(Disadur dari Tales from the Land of the Sufis, karya Mojdeh Bayat dan Mohammad Ali Jamnia)
Nun jauh di sana, tujuh ratus mil lebih jaraknya, gadis yang menjadi objek fantasi Khusrau tidak mengetahui bahwa ada dua lelaki di sebuah tempat di bumi ini sedang membincang dirinya. Dia juga tidak tahu bahwa ada seorang pangeran yang sedang gundah hatinya karena jatuh cinta kepadanya dan merancang untuk bertemu dengannya. Seandainya pun dia tahu bahwa ada laki-laki yang mencintainya, itu sama sekali tidak mengusik dirinya. Gadis itu terlalu bebas untuk memikirkan laki-laki, pernikahan, dan hal-hal sejenisnya.
Syirin dibesarkan sebagai satu-satunya ahli waris tahta Armenia. Bibinya, Mahin, sang Ratu Agung Armenia, tidak memiliki anak. Karenanya, Syirin yang yatim piatu sejak kecil diangkat sebagai anak sekaligus penggantinya kelak.
Syirin adalah perpaduan kecantikan, kecerdasan, ketangkasan, dan kebebasan. Yang membedakan dirinya dari Khusrau adalah tentang tanggung jawab. Syirin sadar bahwa dia akan memanggul tanggung jawab besar sebagai seorang ratu. Karena itu, dia mempelajari berbagai keterampilan yang umumnya digandrungi para pria, seperti menunggang kuda dan berburu.
Musim panas dengan cuaca yang cerah dengan bunga-bunga yang bermekaran di setiap tempat adalah kebahagiaan Armenia. Kebiasaan Syirin pada musim cerah begini adalah menghabiskan waktu berkemah di luar kota. Dia mendirikan tendanya di bawah air terjun yang dikelilingi dedaunan rimbun.
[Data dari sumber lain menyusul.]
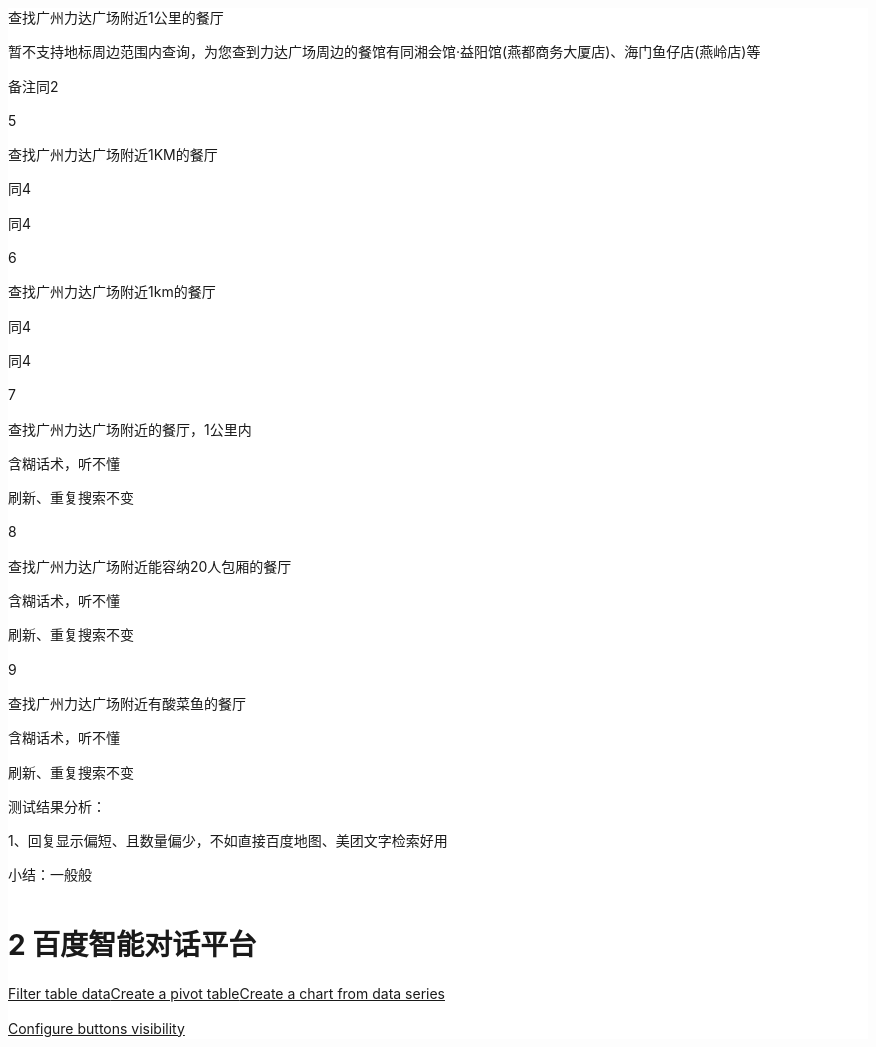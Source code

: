 查找广州力达广场附近1公里的餐厅

暂不支持地标周边范围内查询，为您查到力达广场周边的餐馆有同湘会馆·益阳馆(燕都商务大厦店)、海门鱼仔店(燕岭店)等

备注同2

5

查找广州力达广场附近1KM的餐厅

同4

同4

6

查找广州力达广场附近1km的餐厅

同4

同4

7

查找广州力达广场附近的餐厅，1公里内

含糊话术，听不懂

刷新、重复搜索不变

8

查找广州力达广场附近能容纳20人包厢的餐厅

含糊话术，听不懂

刷新、重复搜索不变

9

查找广州力达广场附近有酸菜鱼的餐厅

含糊话术，听不懂

刷新、重复搜索不变

测试结果分析：

1、回复显示偏短、且数量偏少，不如直接百度地图、美团文字检索好用

小结：一般般

2 百度智能对话平台
==========

  

  

[Filter table data](#)[Create a pivot table](#)[Create a chart from data series](#)

[Configure buttons visibility](/users/tfac-settings.action)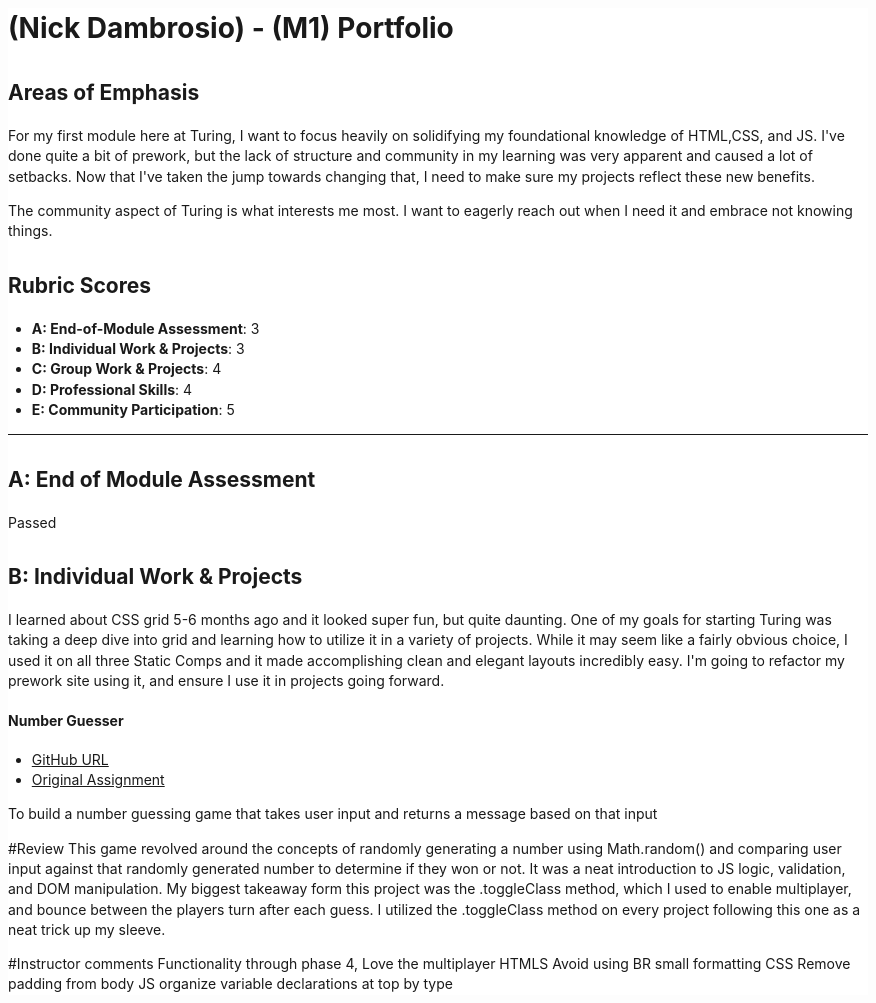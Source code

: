 # (Nick Dambrosio) - (M1) Portfolio

## Areas of Emphasis

For my first module here at Turing, I want to focus heavily on solidifying my foundational knowledge of HTML,CSS, and JS. I've done quite a bit of prework, but the lack of structure and community in my learning was very apparent and caused a lot of setbacks. Now that I've taken the jump towards changing that, I need to make sure my projects reflect these new benefits.

The community aspect of Turing is what interests me most. I want to eagerly reach out when I need it and embrace not knowing things. 

## Rubric Scores

* **A: End-of-Module Assessment**: 3
* **B: Individual Work & Projects**: 3
* **C: Group Work & Projects**: 4
* **D: Professional Skills**: 4
* **E: Community Participation**: 5

-----------------------

## A: End of Module Assessment

Passed

## B: Individual Work & Projects

I learned about CSS grid 5-6 months ago and it looked super fun, but quite daunting. One of my goals for starting Turing was taking a deep dive into grid and learning how to utilize it in a variety of projects. While it may seem like a fairly obvious choice, I used it on all three Static Comps and it made accomplishing clean and elegant layouts incredibly easy. I'm going to refactor my prework site using it, and ensure I use it in projects going forward.


#### Number Guesser

* [GitHub URL](https://github.com/imsteaky/Number-Guesser)
* [Original Assignment](http://frontend.turing.io/projects/number-guesser.html)

To build a number guessing game that takes user input and returns a message based on that input

#Review
This game revolved around the concepts of randomly generating a number using Math.random() and comparing user input against that randomly generated number to determine if they won or not. It was a neat introduction to JS logic, validation, and DOM manipulation. My biggest takeaway form this project was the .toggleClass method, which I used to enable multiplayer, and bounce between the players turn after each guess. I utilized the .toggleClass method on every project following this one as a neat trick up my sleeve.

#Instructor comments
Functionality through phase 4, Love the multiplayer
HTMLS Avoid using BR small formatting
CSS Remove padding from body
JS organize variable declarations at top by type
Bersama dayang-dayang yang sudah dianggap seperti sahabatnya sendiri, dia berenang sendiri atau bersama-sama.
Saat Syapur tiba di Kota Armenia, dia tidak mendapati sang Putri. Ia mendengar Syirin sedang berkemah di luar kota. Ia segera berangkat ke tempat perkemahan Syirin. Sepanjang jalan, dia memantapkan rencana yang sudah disusunnya agar Syirin mau menemui Khusrau.
Saat matahari mulai condong ke barat, sampailah dia di lokasi di mana Syirin dan sahabat-sahabatnya menghabiskan musim panasnya. Ia turun dari kuda dan melangkah mendekati perkemahan tanpa diketahui seseorang. Dari balik rerimbunan pohon, dia melihat sekelompok perempuan yang sedang bermain-main tertawa bahagia.
Dia kemudian melihat ke sekeliling untuk mencari pohon yang mungkin akan menjadi tempat istirahat atau dilintasi oleh Syirin. Seakan Tuhan telah merancang segalanya untuk keberhasilan rencananya, Syapur menemukan sebatang pohon kenari di titik yang tepat seperti yang ia bayangkan.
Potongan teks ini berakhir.